Above about 1,800 meters, the steepness of mountain slopes in the vicinity of the Mont Blanc Massif near Chamonix, France, tends to decrease with elevation. Credit: Lucas Joel.

Mountains typically get steeper the higher you climb. The European Alps are an exception: Beginning at altitudes between about 1,500 and 2,000 meters, most slopes in the range tend to become less steep with increased elevation. This is largely caused by ancient glaciers, which scoured away much of the rock from the tops of the Alps. However, the steepness of alpine slopes also decreases in areas beyond the reach of glaciers, although the reasons why have remained elusive. New research is revealing how tectonic and fluvial forces have also helped shape the Alps' unusual topography.

During the Pleistocene, between 2.6 million and 11,700 years ago, climate shifts caused repeated glaciations that led to massive continental ice sheets that impacted the Alps. Over the course of the Pleistocene, the ice, as a hypothesized “glacial buzz-saw,” eroded the Alps above the equilibrium line altitude (ELA), which is the elevation above which ice persisted. “Many people believe that the [flat, high-elevation slopes were] caused by the Pleistocene glacial cycles,” says Jörg Röbl, a geomorphologist at the University of Salzburg in Austria and lead author of the new study published in Global and Planetary Change. However, by measuring slopes at different elevations across the Alps, Röbl and his team found that this slope change can also occur in areas where glaciers are not thought to have reached.

To check whether the ice or something else was to blame for the Alps' relatively flat topography, the researchers measured slopes across different elevations and rock types throughout the Alps. They found new evidence for a process called fluvial prematurity. In typical mature mountain ranges, river erosion contributes to the standard pattern of increasing slope with height because water incises rocks, creating steep slopes on incision sides. Due to the rapid recent uplift in the Alps, however, “the drainage system of the mountains is still developing,” Röbl says. Thus, the mountains will remain relatively level until the incision rate outpaces the uplift rate, which “can take a long time,” he says. “It seems the Alps aren’t there yet.”
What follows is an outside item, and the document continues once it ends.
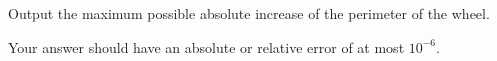 
    Output the maximum possible absolute increase of the perimeter of the wheel.

    Your answer should have an absolute or relative error of at most $10^{-6}$.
In many regions of the Alps, the effects of fluvial prematurity on the topography have been scoured away by glacial erosion, such as in the Mont Blanc Massif in France and Switzerland, Röbl says. Mont Blanc, the massif’s namesake mountain, is 4,810 meters high; below it, the town of Chamonix, France, sits at about 1,000 meters. From Chamonix, Mont Blanc’s slopes increase with elevation up to the ELA, situated at about 2,000 meters elevation; above the ELA, slopes then decrease and “glacial landforms like cirques and ridges predominate,” Röbl says. “The Matterhorn is a good example.”
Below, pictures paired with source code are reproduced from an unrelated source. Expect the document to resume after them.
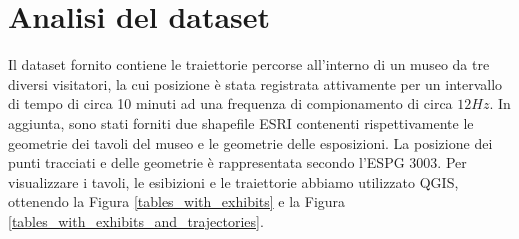 \documentclass[12pt]{article}
\begin{document}
\section{Analisi del dataset}
Il dataset fornito contiene le traiettorie percorse all'interno di un museo da tre diversi visitatori, la cui posizione è stata registrata attivamente per un intervallo di tempo di circa 10 minuti ad una frequenza di compionamento di circa $12Hz$.
In aggiunta, sono stati forniti due shapefile ESRI contenenti rispettivamente le geometrie dei tavoli del museo e le geometrie delle esposizioni.
La posizione dei punti tracciati e delle geometrie è rappresentata secondo l'ESPG 3003.
Per visualizzare i tavoli, le esibizioni e le traiettorie abbiamo utilizzato QGIS, ottenendo la Figura \ref{tables_with_exhibits} e la Figura \ref{tables_with_exhibits_and_trajectories}.
\end{document}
Elsewhere, however, such as in the Pohorje Massif in the eastern Alps of Slovenia, the same slope pattern — one of decreasing slopes at high elevation — exists in areas to the southeast of where glaciers extended and at elevations below the ELA, meaning glaciers could not be responsible. In these regions, the pattern “is for sure due to fluvial prematurity,” Röbl says. “We see this across much of the eastern Alps.”
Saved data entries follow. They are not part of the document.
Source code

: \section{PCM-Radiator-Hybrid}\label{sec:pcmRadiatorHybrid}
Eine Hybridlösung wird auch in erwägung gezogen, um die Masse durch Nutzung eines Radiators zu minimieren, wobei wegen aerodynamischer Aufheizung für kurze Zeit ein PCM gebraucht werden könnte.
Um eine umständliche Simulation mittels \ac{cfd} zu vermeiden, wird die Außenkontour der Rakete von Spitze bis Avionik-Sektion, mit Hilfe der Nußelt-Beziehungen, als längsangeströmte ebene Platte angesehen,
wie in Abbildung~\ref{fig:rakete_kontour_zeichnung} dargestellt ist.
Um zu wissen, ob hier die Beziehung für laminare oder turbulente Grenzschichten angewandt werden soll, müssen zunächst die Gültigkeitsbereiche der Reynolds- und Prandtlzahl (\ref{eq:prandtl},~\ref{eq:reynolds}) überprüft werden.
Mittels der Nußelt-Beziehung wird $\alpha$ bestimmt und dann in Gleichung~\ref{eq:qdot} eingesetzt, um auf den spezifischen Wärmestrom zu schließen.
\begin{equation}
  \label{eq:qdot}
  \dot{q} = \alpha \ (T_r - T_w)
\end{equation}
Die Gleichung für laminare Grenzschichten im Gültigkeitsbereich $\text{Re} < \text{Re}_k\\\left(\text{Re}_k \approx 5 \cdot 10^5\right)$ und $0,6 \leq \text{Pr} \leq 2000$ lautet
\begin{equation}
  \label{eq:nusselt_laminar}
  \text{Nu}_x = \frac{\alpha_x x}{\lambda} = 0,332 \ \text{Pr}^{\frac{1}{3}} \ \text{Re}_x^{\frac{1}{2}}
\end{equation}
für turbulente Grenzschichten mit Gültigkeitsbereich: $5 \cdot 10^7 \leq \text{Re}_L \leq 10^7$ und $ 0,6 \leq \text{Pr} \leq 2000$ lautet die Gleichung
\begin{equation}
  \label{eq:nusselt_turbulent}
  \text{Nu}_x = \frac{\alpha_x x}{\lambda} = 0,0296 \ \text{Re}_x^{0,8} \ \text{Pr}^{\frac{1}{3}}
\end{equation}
Throughout the Alps, Röbl and his colleagues also found that the transition from increasing to decreasing slopes is only preserved by certain rock types, such as the relatively erosion-resistant metamorphic gneisses of the Mont Blanc Massif. In other regions, such as amid the schists of the northern Alps, for example, the bedrock is more easily eroded and the slope-elevation shift is not preserved.

“Statistically, this [result] is very robust. You cannot argue with the pattern they’ve found, showing the effects of lithology on alpine topography,” says Balázs Székely, a geomorphologist at Eötvös Loránd University in Budapest, Hungary. Overall, he adds, the level of detail in the study — including topographic measurements in several hundred different areas across the Alps — “really helps reveal the different processes contributing to shaping the mountains.” When data from additional disciplines, such as geochemistry, are incorporated into the new findings, Székely says, it “will make for a very good, complete story” about the Alps' evolution.